By Barry Svrluga
Washington Post Staff Writer
Friday, October 13, 2006
DETROIT, Oct. 11 -- Washington Nationals President Stan Kasten said yesterday that he didn't give credence to a wire report saying left fielder Alfonso Soriano, a free agent to be, turned down a five-year, $70 million offer to stay in Washington.
"I do not believe the report," Kasten said by phone.
Kasten, as is his policy, would neither confirm nor deny whether any offer had been made. Rather, Kasten -- who demands that his employees remain quiet about negotiations, which he considers private -- was upset that the Dominican newspaper Listin Diario quoted Jose Rijo, a special assistant to Nationals General Manager Jim Bowden, on the matter.

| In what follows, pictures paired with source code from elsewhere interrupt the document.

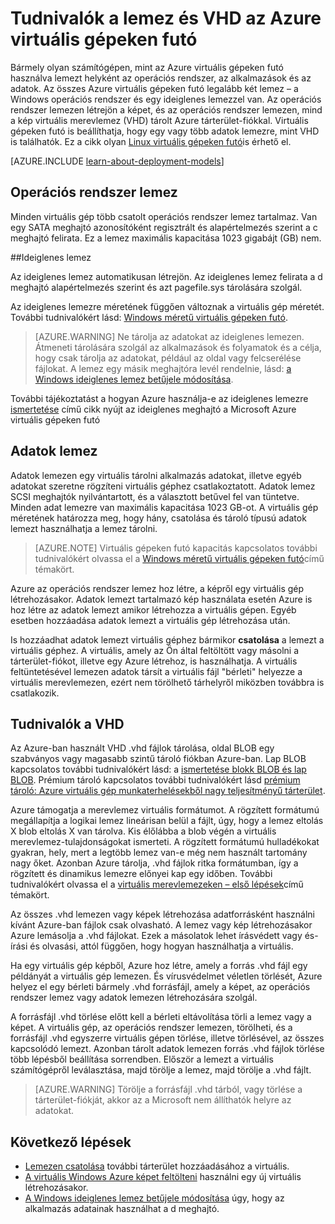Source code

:<properties
    pageTitle="A lemez és a Windows VMs VHD |} Microsoft Azure"
    description="Tudjon meg többet a lemez és a Windows VHD virtuális gépeken futó Azure-ban alapjait."
    services="virtual-machines-windows"
    documentationCenter=""
    authors="cynthn"
    manager="timlt"
    editor="tysonn"
    tags="azure-resource-manager,azure-service-management"/>

<tags
    ms.service="virtual-machines-windows"
    ms.workload="infrastructure-services"
    ms.tgt_pltfrm="vm-windows"
    ms.devlang="na"
    ms.topic="article"
    ms.date="09/27/2016"
    ms.author="cynthn"/>

# <a name="about-disks-and-vhds-for-azure-virtual-machines"></a>Tudnivalók a lemez és VHD az Azure virtuális gépeken futó

Bármely olyan számítógépen, mint az Azure virtuális gépeken futó használva lemezt helyként az operációs rendszer, az alkalmazások és az adatok. Az összes Azure virtuális gépeken futó legalább két lemez – a Windows operációs rendszer és egy ideiglenes lemezzel van. Az operációs rendszer lemezen létrejön a képet, és az operációs rendszer lemezen, mind a kép virtuális merevlemez (VHD) tárolt Azure tárterület-fiókkal. Virtuális gépeken futó is beállíthatja, hogy egy vagy több adatok lemezre, mint VHD is találhatók. Ez a cikk olyan [Linux virtuális gépeken futó](virtual-machines-linux-about-disks-vhds.md)is érhető el.

[AZURE.INCLUDE [learn-about-deployment-models](../../includes/learn-about-deployment-models-both-include.md)]



## <a name="operating-system-disk"></a>Operációs rendszer lemez

Minden virtuális gép több csatolt operációs rendszer lemez tartalmaz. Van egy SATA meghajtó azonosítóként regisztrált és alapértelmezés szerint a c meghajtó felirata. Ez a lemez maximális kapacitása 1023 gigabájt (GB) nem. 

##<a name="temporary-disk"></a>Ideiglenes lemez

Az ideiglenes lemez automatikusan létrejön. Az ideiglenes lemez felirata a d meghajtó alapértelmezés szerint és azt pagefile.sys tárolására szolgál. 

Az ideiglenes lemezre méretének függően változnak a virtuális gép méretét. További tudnivalókért lásd: [Windows méretű virtuális gépeken futó](virtual-machines-windows-sizes.md).

>[AZURE.WARNING] Ne tárolja az adatokat az ideiglenes lemezen. Átmeneti tárolására szolgál az alkalmazások és folyamatok és a célja, hogy csak tárolja az adatokat, például az oldal vagy felcserélése fájlokat. A lemez egy másik meghajtóra levél rendelnie, lásd: [a Windows ideiglenes lemez betűjele módosítása](virtual-machines-windows-classic-change-drive-letter.md).

További tájékoztatást a hogyan Azure használja-e az ideiglenes lemezre [ismertetése](https://blogs.msdn.microsoft.com/mast/2013/12/06/understanding-the-temporary-drive-on-windows-azure-virtual-machines/) című cikk nyújt az ideiglenes meghajtó a Microsoft Azure virtuális gépeken futó

## <a name="data-disk"></a>Adatok lemez

Adatok lemezen egy virtuális tárolni alkalmazás adatokat, illetve egyéb adatokat szeretne rögzíteni virtuális géphez csatlakoztatott. Adatok lemez SCSI meghajtók nyilvántartott, és a választott betűvel fel van tüntetve.  Minden adat lemezre van maximális kapacitása 1023 GB-ot. A virtuális gép méretének határozza meg, hogy hány, csatolása és tároló típusú adatok lemezt használhatja a lemez tárolni.

>[AZURE.NOTE] Virtuális gépeken futó kapacitás kapcsolatos további tudnivalókért olvassa el a [Windows méretű virtuális gépeken futó](virtual-machines-windows-sizes.md)című témakört.

Azure az operációs rendszer lemez hoz létre, a képről egy virtuális gép létrehozásakor. Adatok lemezt tartalmazó kép használata esetén Azure is hoz létre az adatok lemezt amikor létrehozza a virtuális gépen. Egyéb esetben hozzáadása adatok lemezt a virtuális gép létrehozása után.

Is hozzáadhat adatok lemezt virtuális géphez bármikor **csatolása** a lemezt a virtuális géphez. A virtuális, amely az Ön által feltöltött vagy másolni a tárterület-fiókot, illetve egy Azure létrehoz, is használhatja. A virtuális feltüntetésével lemezen adatok társít a virtuális fájl "bérleti" helyezze a virtuális merevlemezen, ezért nem törölhető tárhelyről miközben továbbra is csatlakozik.

## <a name="about-vhds"></a>Tudnivalók a VHD

Az Azure-ban használt VHD .vhd fájlok tárolása, oldal BLOB egy szabványos vagy magasabb szintű tároló fiókban Azure-ban. Lap BLOB kapcsolatos további tudnivalókért lásd: a [ismertetése blokk BLOB és lap BLOB](https://msdn.microsoft.com/library/ee691964.aspx). Prémium tároló kapcsolatos további tudnivalókért lásd [prémium tároló: Azure virtuális gép munkaterhelésekből nagy teljesítményű tárterület](../storage/storage-premium-storage.md).

Azure támogatja a merevlemez virtuális formátumot. A rögzített formátumú megállapítja a logikai lemez lineárisan belül a fájlt, úgy, hogy a lemez eltolás X blob eltolás X van tárolva. Kis élőlábba a blob végén a virtuális merevlemez-tulajdonságokat ismerteti. A rögzített formátumú hulladékokat gyakran, hely, mert a legtöbb lemez van-e még nem használt tartomány nagy őket. Azonban Azure tárolja, .vhd fájlok ritka formátumban, így a rögzített és dinamikus lemezre előnyei kap egy időben. További tudnivalókért olvassa el a [virtuális merevlemezeken – első lépések](https://technet.microsoft.com/library/dd979539.aspx)című témakört.

Az összes .vhd lemezen vagy képek létrehozása adatforrásként használni kívánt Azure-ban fájlok csak olvasható. A lemez vagy kép létrehozásakor Azure lemásolja a .vhd fájlokat. Ezek a másolatok lehet írásvédett vagy és-írási és olvasási, attól függően, hogy hogyan használhatja a virtuális.

Ha egy virtuális gép képből, Azure hoz létre, amely a forrás .vhd fájl egy példányát a virtuális gép lemezen. És vírusvédelmet véletlen törlését, Azure helyez el egy bérleti bármely .vhd forrásfájl, amely a képet, az operációs rendszer lemez vagy adatok lemezen létrehozására szolgál.

A forrásfájl .vhd törlése előtt kell a bérleti eltávolítása törli a lemez vagy a képet. A virtuális gép, az operációs rendszer lemezen, törölheti, és a forrásfájl .vhd egyszerre virtuális gépen törlése, illetve törlésével, az összes kapcsolódó lemezt. Azonban tárolt adatok lemezen forrás .vhd fájlok törlése több lépésből beállítása sorrendben. Először a lemezt a virtuális számítógépről leválasztása, majd törölje a lemez, majd törölje a .vhd fájlt.

>[AZURE.WARNING] Törölje a forrásfájl .vhd tárból, vagy törlése a tárterület-fiókját, akkor az a Microsoft nem állíthatók helyre az adatokat.



## <a name="next-steps"></a>Következő lépések
-  [Lemezen csatolása](virtual-machines-windows-attach-disk-portal.md) további tárterület hozzáadásához a virtuális.
-  [A virtuális Windows Azure képet feltölteni](virtual-machines-windows-upload-image.md) használni egy új virtuális létrehozásakor.
-  [A Windows ideiglenes lemez betűjele módosítása](virtual-machines-windows-classic-change-drive-letter.md) úgy, hogy az alkalmazás adatainak használhat a d meghajtó.
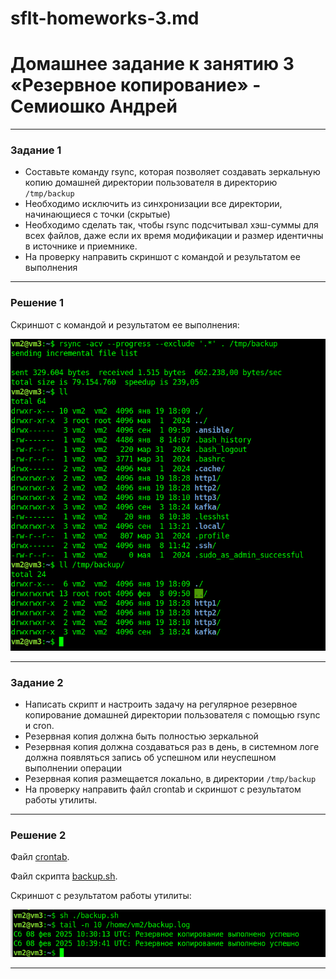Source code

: # sflt-homeworks-3.md
# Домашнее задание к занятию 3 «Резервное копирование» - Семиошко Андрей

---

### Задание 1
- Составьте команду rsync, которая позволяет создавать зеркальную копию домашней директории пользователя в директорию `/tmp/backup`
- Необходимо исключить из синхронизации все директории, начинающиеся с точки (скрытые)
- Необходимо сделать так, чтобы rsync подсчитывал хэш-суммы для всех файлов, даже если их время модификации и размер идентичны в источнике и приемнике.
- На проверку направить скриншот с командой и результатом ее выполнения

---

### Решение 1

Cкриншот с командой и результатом ее выполнения:
  
![Скриншот 1](Выделение_160.png)

---

### Задание 2
- Написать скрипт и настроить задачу на регулярное резервное копирование домашней директории пользователя с помощью rsync и cron.
- Резервная копия должна быть полностью зеркальной
- Резервная копия должна создаваться раз в день, в системном логе должна появляться запись об успешном или неуспешном выполнении операции
- Резервная копия размещается локально, в директории `/tmp/backup`
- На проверку направить файл crontab и скриншот с результатом работы утилиты.

---

### Решение 2

Файл [crontab](crontab).
  
Файл скрипта [backup.sh](backup.sh).
  
Cкриншот с результатом работы утилиты:
  
![Скриншот 2](Выделение_162.png)

---
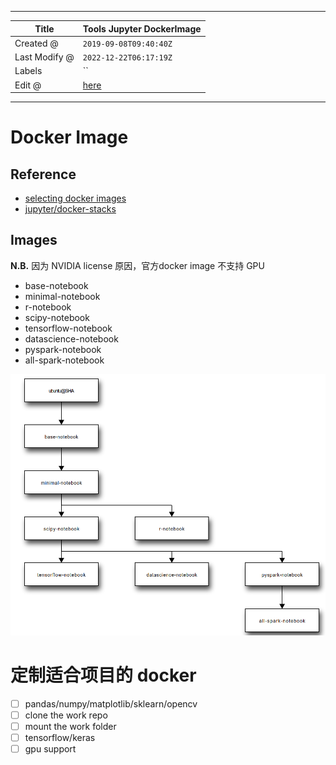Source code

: -----

| Title         | Tools Jupyter DockerImage                           |
| ------------- | --------------------------------------------------- |
| Created @     | `2019-09-08T09:40:40Z`                              |
| Last Modify @ | `2022-12-22T06:17:19Z`                              |
| Labels        | \`\`                                                |
| Edit @        | [here](https://github.com/junxnone/xwiki/issues/70) |

-----

# Docker Image

## Reference

  - [selecting docker
    images](https://jupyter-docker-stacks.readthedocs.io/en/latest/using/selecting.html)
  - [jupyter/docker-stacks](https://github.com/jupyter/docker-stacks)

## Images

**N.B.** 因为 NVIDIA license 原因，官方docker image 不支持 GPU

  - base-notebook
  - minimal-notebook
  - r-notebook
  - scipy-notebook
  - tensorflow-notebook
  - datascience-notebook
  - pyspark-notebook
  - all-spark-notebook

![image](media/3306df4f7b22cdb4bcec748dc93243f94b88dd82.png)

# 定制适合项目的 docker

  - [ ] pandas/numpy/matplotlib/sklearn/opencv
  - [ ] clone the work repo
  - [ ] mount the work folder
  - [ ] tensorflow/keras
  - [ ] gpu support
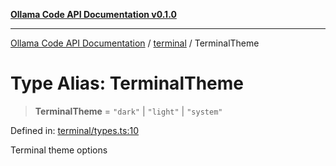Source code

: [**Ollama Code API Documentation v0.1.0**](../../README.md)

***

[Ollama Code API Documentation](../../modules.md) / [terminal](../README.md) / TerminalTheme

# Type Alias: TerminalTheme

> **TerminalTheme** = `"dark"` \| `"light"` \| `"system"`

Defined in: [terminal/types.ts:10](https://github.com/erichchampion/ollama-code/blob/f579fc18d250ee6a96568b59118babb3bbd950b6/ollama-code/src/terminal/types.ts#L10)

Terminal theme options
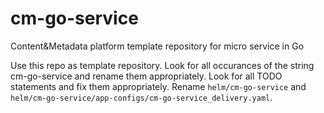 # cm-go-service
Content&amp;Metadata platform template repository for micro service in Go

Use this repo as template repository.
Look for all occurances of the string cm-go-service and rename them appropriately.
Look for all TODO statements and fix them appropriately.
Rename `helm/cm-go-service` and `helm/cm-go-service/app-configs/cm-go-service_delivery.yaml`.
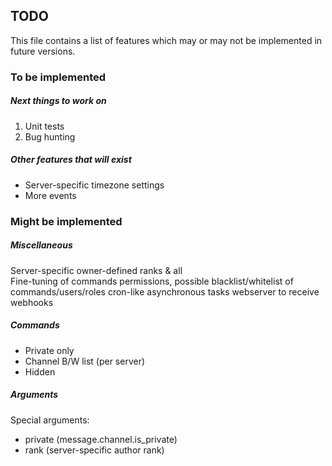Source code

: ## TODO

This file contains a list of features
which may or may not be implemented in future versions.

### To be implemented

##### Next things to work on

1. Unit tests
0. Bug hunting

##### Other features that *will* exist

- Server-specific timezone settings
- More events

### Might be implemented

##### Miscellaneous

Server-specific owner-defined ranks & all  
Fine-tuning of commands permissions, possible
blacklist/whitelist of commands/users/roles
cron-like asynchronous tasks
webserver to receive webhooks

##### Commands

- Private only
- Channel B/W list (per server)
- Hidden

##### Arguments
  
Special arguments:
- private (message.channel.is_private)
- rank (server-specific author rank)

The Associated Press subsequently picked up the newspaper report, in which Rijo was quoted as saying, "It's almost impossible this great player will stay on our payroll."
Kasten said club officials talked to Rijo, and that Rijo denied any of the information -- including the quotes -- came from him. Rijo did not return calls seeking comment.
"He denies that there is any substance to the report," Kasten said. "We have talked to him, and he denies saying any of it, any of the quotes that were attributed to him."
Both Soriano and his agent, Diego Bentz, declined to comment on negotiations when reached yesterday by phone. Bowden did not return messages.
Washington's negotiations with Soriano were to be conducted by Kasten, and it's likely only a few select insiders -- perhaps just Kasten, Bowden and members of the ownership group led by Theodore N. Lerner -- will be privy to information on them.
Soriano, who this year became the fourth player to hit 40 homers and steal 40 bases in the same season, can file for free agency in the 15-day period immediately following the World Series. Until then, only the Nationals can negotiate with him.
Because he is coming off such a dynamic year, he is expected to be one of the most coveted players on the market. One baseball source, commenting on the market in general, not on any offer from Washington, said that five years and $70 million was a "reasonable starting point" for negotiations, but he expected Bentz and Soriano to try to drive the market higher by getting teams to bid off each other.
Meantime, the Nationals' search for a manager continues. There remain four openings for managers -- Washington, San Francisco, Texas and the Chicago Cubs -- and none appear particularly close to making a hire. The Nationals have spoken to an array of candidates, highlighted by former Marlins manager Joe Girardi and former Tampa Bay manager Lou Piniella, though Piniella took himself out of the running this week.
Former Cubs manager Dusty Baker, Atlanta hitting coach Terry Pendleton, Houston bench coach Cecil Cooper, Chicago White Sox third base coach Joey Cora and New York Yankees first base coach Tony Peña are among the other candidates, though it's possible the list is longer.
Kasten, as he did when Manager Frank Robinson was let go, warned that talks with candidates don't mean a move is imminent.
"We're learning a lot," Kasten said. "We're having many, many different and good conversations. But as I said, it could be a lengthy process. We want to have the time to look at many possible alternatives."
Kasten reiterated that he would like to have a new manager hired by baseball's winter meetings, which begin Dec. 4.
"Could it be sooner? Absolutely," he said. "But don't expect it to be."